METHOD OF APPLICATION:
- plate incorporation:
2.0 ml top agar with 0.5 mM Histidin/Biotin (or L-Tryptophan for E.coli) for plates without S9
1.5 ml top agar with 0.5 mM Histidin/Biotin (or L-Tryptophan for E.coli) for plates with S9
0.5 ml S9 mix for plates with metabolic activation
0.1 ml bacteria (overnight culture)

- preincubation:
0.35 ml test/reference item solution and double distilled water
1.75 ml buffer solution or S9-mix
0.35 ml bacteria (overnight culture)
After preincubation for 20 min. At 33-37°C: 0.7 ml of the precincubated solution and 1.5 ml top agar with 0.5 nM Histidin/Biotin or L-Tryptophan (for E.coli) solution

DURATION
- Preincubation period: 20 minutes (33-37°c)
- Exposure duration: 48 hours (36.2-37.7°C)

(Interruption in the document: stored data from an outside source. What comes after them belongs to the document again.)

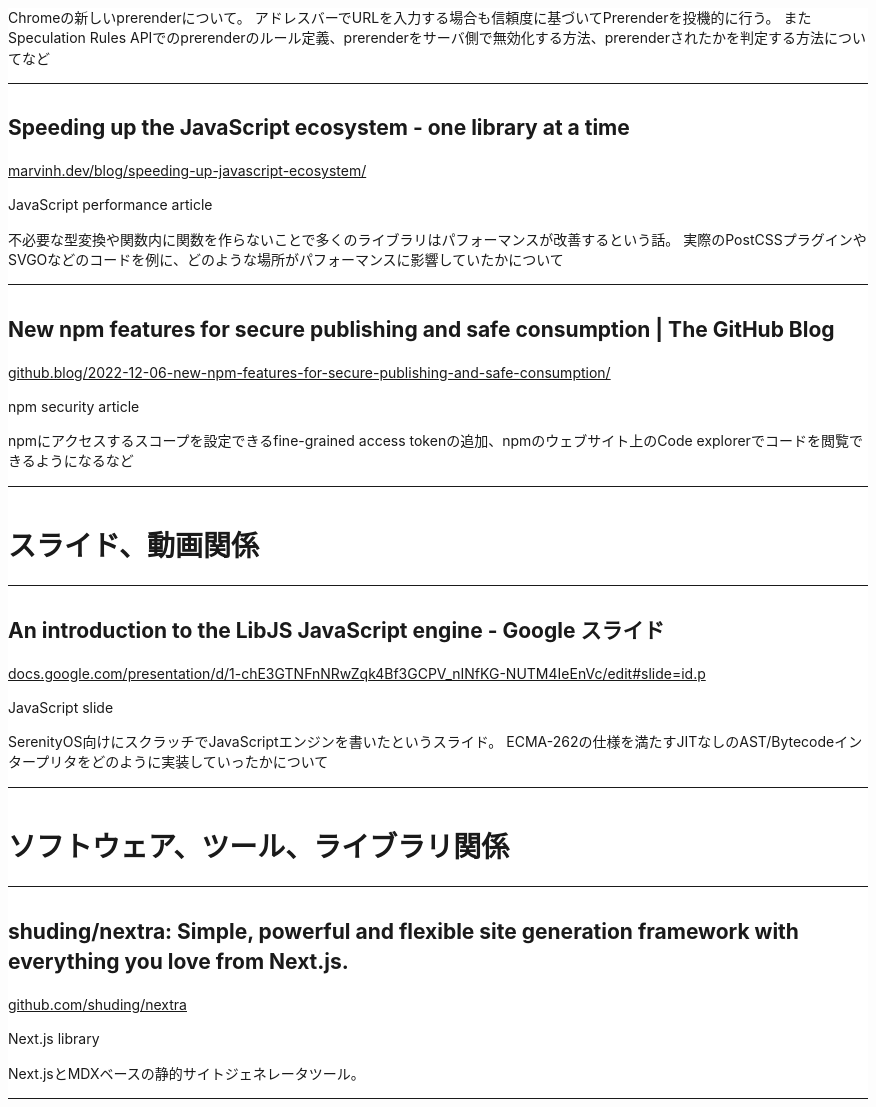 Chromeの新しいprerenderについて。
アドレスバーでURLを入力する場合も信頼度に基づいてPrerenderを投機的に行う。
またSpeculation Rules APIでのprerenderのルール定義、prerenderをサーバ側で無効化する方法、prerenderされたかを判定する方法についてなど


----

## Speeding up the JavaScript ecosystem - one library at a time
[marvinh.dev/blog/speeding-up-javascript-ecosystem/](https://marvinh.dev/blog/speeding-up-javascript-ecosystem/ "Speeding up the JavaScript ecosystem - one library at a time")
<p class="jser-tags jser-tag-icon"><span class="jser-tag">JavaScript</span> <span class="jser-tag">performance</span> <span class="jser-tag">article</span></p>

不必要な型変換や関数内に関数を作らないことで多くのライブラリはパフォーマンスが改善するという話。
実際のPostCSSプラグインやSVGOなどのコードを例に、どのような場所がパフォーマンスに影響していたかについて


----

## New npm features for secure publishing and safe consumption | The GitHub Blog
[github.blog/2022-12-06-new-npm-features-for-secure-publishing-and-safe-consumption/](https://github.blog/2022-12-06-new-npm-features-for-secure-publishing-and-safe-consumption/ "New npm features for secure publishing and safe consumption | The GitHub Blog")
<p class="jser-tags jser-tag-icon"><span class="jser-tag">npm</span> <span class="jser-tag">security</span> <span class="jser-tag">article</span></p>

npmにアクセスするスコープを設定できるfine-grained access tokenの追加、npmのウェブサイト上のCode explorerでコードを閲覧できるようになるなど


----
<h1 class="site-genre">スライド、動画関係</h1>

----

## An introduction to the LibJS JavaScript engine - Google スライド
[docs.google.com/presentation/d/1-chE3GTNFnNRwZqk4Bf3GCPV\_nINfKG-NUTM4IeEnVc/edit#slide&#x3D;id.p](https://docs.google.com/presentation/d/1-chE3GTNFnNRwZqk4Bf3GCPV_nINfKG-NUTM4IeEnVc/edit#slide=id.p "An introduction to the LibJS JavaScript engine - Google スライド")
<p class="jser-tags jser-tag-icon"><span class="jser-tag">JavaScript</span> <span class="jser-tag">slide</span></p>

SerenityOS向けにスクラッチでJavaScriptエンジンを書いたというスライド。
ECMA-262の仕様を満たすJITなしのAST/Bytecodeインタープリタをどのように実装していったかについて


----
<h1 class="site-genre">ソフトウェア、ツール、ライブラリ関係</h1>

----

## shuding/nextra: Simple, powerful and flexible site generation framework with everything you love from Next.js.
[github.com/shuding/nextra](https://github.com/shuding/nextra "shuding/nextra: Simple, powerful and flexible site generation framework with everything you love from Next.js.")
<p class="jser-tags jser-tag-icon"><span class="jser-tag">Next.js</span> <span class="jser-tag">library</span></p>

Next.jsとMDXベースの静的サイトジェネレータツール。


----
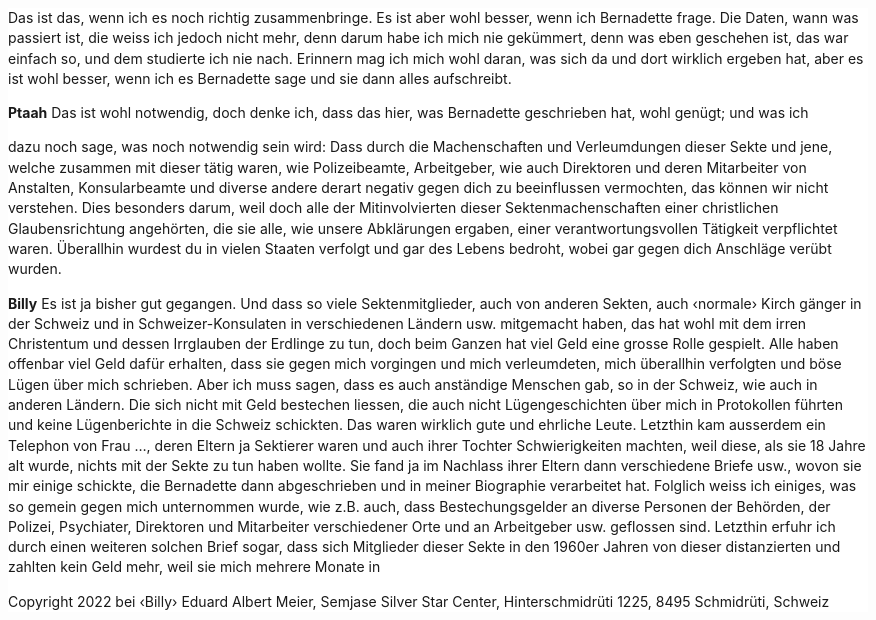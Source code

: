 Das ist das, wenn ich es noch richtig zusammenbringe. Es ist aber wohl besser, wenn ich Bernadette frage. Die Daten, wann
was passiert ist, die weiss ich jedoch nicht mehr, denn darum habe ich mich nie gekümmert, denn was eben geschehen ist,
das war einfach so, und dem studierte ich nie nach. Erinnern mag ich mich wohl daran, was sich da und dort wirklich ergeben
hat, aber es ist wohl besser, wenn ich es Bernadette sage und sie dann alles aufschreibt.

**Ptaah** Das ist wohl notwendig, doch denke ich, dass das hier, was Bernadette geschrieben hat, wohl genügt; und was ich

dazu noch sage, was noch notwendig sein wird: Dass durch die Machenschaften und Verleumdungen dieser Sekte und jene,
welche zusammen mit dieser tätig waren, wie Polizeibeamte, Arbeitgeber, wie auch Direktoren und deren Mitarbeiter von
Anstalten, Konsularbeamte und diverse andere derart negativ gegen dich zu beeinflussen vermochten, das können wir nicht
verstehen. Dies besonders darum, weil doch alle der Mitinvolvierten dieser Sektenmachenschaften einer christlichen Glaubensrichtung angehörten, die sie alle, wie unsere Abklärungen ergaben, einer verantwortungsvollen Tätigkeit verpflichtet
waren. Überallhin wurdest du in vielen Staaten verfolgt und gar des Lebens bedroht, wobei gar gegen dich Anschläge verübt
wurden.

**Billy** Es ist ja bisher gut gegangen. Und dass so viele Sektenmitglieder, auch von anderen Sekten, auch ‹normale› Kirch
gänger in der Schweiz und in Schweizer-Konsulaten in verschiedenen Ländern usw. mitgemacht haben, das hat wohl mit
dem irren Christentum und dessen Irrglauben der Erdlinge zu tun, doch beim Ganzen hat viel Geld eine grosse Rolle gespielt.
Alle haben offenbar viel Geld dafür erhalten, dass sie gegen mich vorgingen und mich verleumdeten, mich überallhin verfolgten und böse Lügen über mich schrieben. Aber ich muss sagen, dass es auch anständige Menschen gab, so in der
Schweiz, wie auch in anderen Ländern. Die sich nicht mit Geld bestechen liessen, die auch nicht Lügengeschichten über
mich in Protokollen führten und keine Lügenberichte in die Schweiz schickten. Das waren wirklich gute und ehrliche Leute.
Letzthin kam ausserdem ein Telephon von Frau …, deren Eltern ja Sektierer waren und auch ihrer Tochter Schwierigkeiten
machten, weil diese, als sie 18 Jahre alt wurde, nichts mit der Sekte zu tun haben wollte. Sie fand ja im Nachlass ihrer Eltern
dann verschiedene Briefe usw., wovon sie mir einige schickte, die Bernadette dann abgeschrieben und in meiner Biographie
verarbeitet hat. Folglich weiss ich einiges, was so gemein gegen mich unternommen wurde, wie z.B. auch, dass Bestechungsgelder an diverse Personen der Behörden, der Polizei, Psychiater, Direktoren und Mitarbeiter verschiedener Orte
und an Arbeitgeber usw. geflossen sind. Letzthin erfuhr ich durch einen weiteren solchen Brief sogar, dass sich Mitglieder
dieser Sekte in den 1960er Jahren von dieser distanzierten und zahlten kein Geld mehr, weil sie mich mehrere Monate in

Copyright 2022 bei ‹Billy› Eduard Albert Meier, Semjase Silver Star Center, Hinterschmidrüti 1225, 8495 Schmidrüti, Schweiz
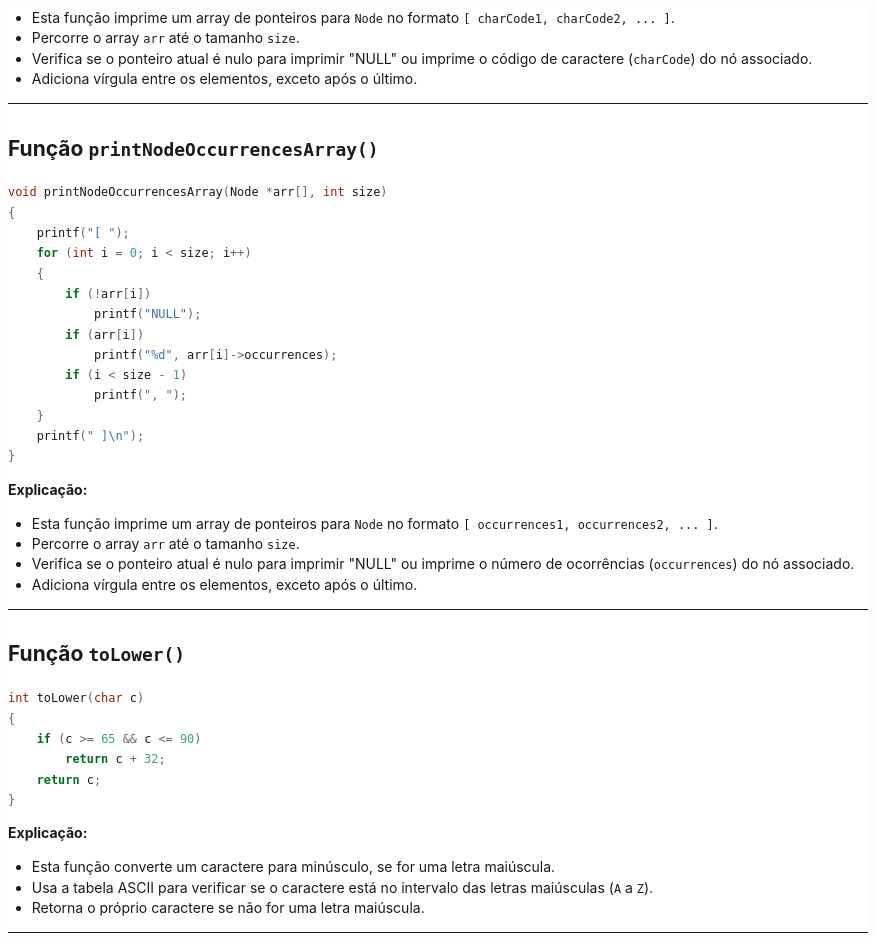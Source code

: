 - Esta função imprime um array de ponteiros para `Node` no formato `[ charCode1, charCode2, ... ]`.
- Percorre o array `arr` até o tamanho `size`.
- Verifica se o ponteiro atual é nulo para imprimir "NULL" ou imprime o código de caractere (`charCode`) do nó associado.
- Adiciona vírgula entre os elementos, exceto após o último.

---

## Função `printNodeOccurrencesArray()`

```c
void printNodeOccurrencesArray(Node *arr[], int size)
{
    printf("[ ");
    for (int i = 0; i < size; i++)
    {
        if (!arr[i])
            printf("NULL");
        if (arr[i])
            printf("%d", arr[i]->occurrences);
        if (i < size - 1)
            printf(", ");
    }
    printf(" ]\n");
}
```

**Explicação:**

- Esta função imprime um array de ponteiros para `Node` no formato `[ occurrences1, occurrences2, ... ]`.
- Percorre o array `arr` até o tamanho `size`.
- Verifica se o ponteiro atual é nulo para imprimir "NULL" ou imprime o número de ocorrências (`occurrences`) do nó associado.
- Adiciona vírgula entre os elementos, exceto após o último.

---

## Função `toLower()`

```c
int toLower(char c)
{
    if (c >= 65 && c <= 90)
        return c + 32;
    return c;
}
```

**Explicação:**

- Esta função converte um caractere para minúsculo, se for uma letra maiúscula.
- Usa a tabela ASCII para verificar se o caractere está no intervalo das letras maiúsculas (`A` a `Z`).
- Retorna o próprio caractere se não for uma letra maiúscula.

---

NUMBER OF REPLICATIONS: 3 per concentration level and control (Titer control replicates were prepared 2-fold)

Evaluation criteria:

The rate of induced revertant His+ colonies was derermined.
In addition, genotypes were evaluated. Plates of the mutagenicity test were inspected for present and reduced background lawn after an incubation time of 48h. Plates with colonies which correspond not with the typical shape and colour of Salmonella thyphimuium or Escherichia coli were regarded as contaminated and were not included in calculations.

Statistics:

Arithmetic mean values and standard deviations were calculated based on colonies per plate of three replicates. For evaluation of the results, the induction rate of the mean values was calculated (revertant colonies test item/revertant colonies control). If there is a concentration effect relationship over at least 3 concentrations and/or induction rate equal to or greater than 2, then the test item is classified as mutagenic.

Results and discussion

Test resultsopen allclose all

Additional information on results:

TEST-SPECIFIC CONFOUNDING FACTORS
- There were no confounding factors

RANGE-FINDING/SCREENING STUDIES: No

COMPARISON WITH HISTORICAL CONTROL DATA: No

ADDITIONAL INFORMATION ON CYTOTOXICITY: No

Remarks on result:

other: plate incorporation & preincubation

Any other information on results incl. tables

Table 1: Mutagenic and cytogenic effects of the test item in the Ames test

Strain	S9	Tested concentration range (mg/plate)		Lowest mutagenic concentration	Lowest cytotoxic concentration (mg/plate)
		1st study	2nd study	(mg/plate)	1st study	2nd study
TA 1537	-	0.05 – 0.5	0.23 -5.0	none	not cytotoxic up to 5.0	not cytotoxic  up to 5.0
	+
TA 98	-
	+
TA 100	-
	+
TA 1535	-
	+
E coli WP2 (uvrA)	-
	+

Applicant's summary and conclusion

Conclusions:

The test item is regarded to be not mutagenic under the test conditions.

Executive summary:

The mutagenic effect of B-TEGME was determined in a bacterial reverse mutation test according to OECD No. 471 in two independent study parts (plate incorporation and preincubation method). Test systems were the Salmonnella thyphimurium strains TA 1537, TA 98, TA100 and TA 1535 (uvrB) and Escherichia coli WP2 (uvrA) strains with (+) and without (-) the metabolic system S9 (from male Wistar rats), respectively. Positive and negative conrols were included in each study. B-TEGME was dissolved in double distilled water and applied once at the start of the experiments with the concentration ranges: 0.05 – 0.5 mg/plate in the 1st experiment and 0.23 -5.0 mg/plate in the second experiment. The exposure duration was 48h.

Mutagenic and cytotoxic effects were absent up to the limit dose of 5 mg/plate.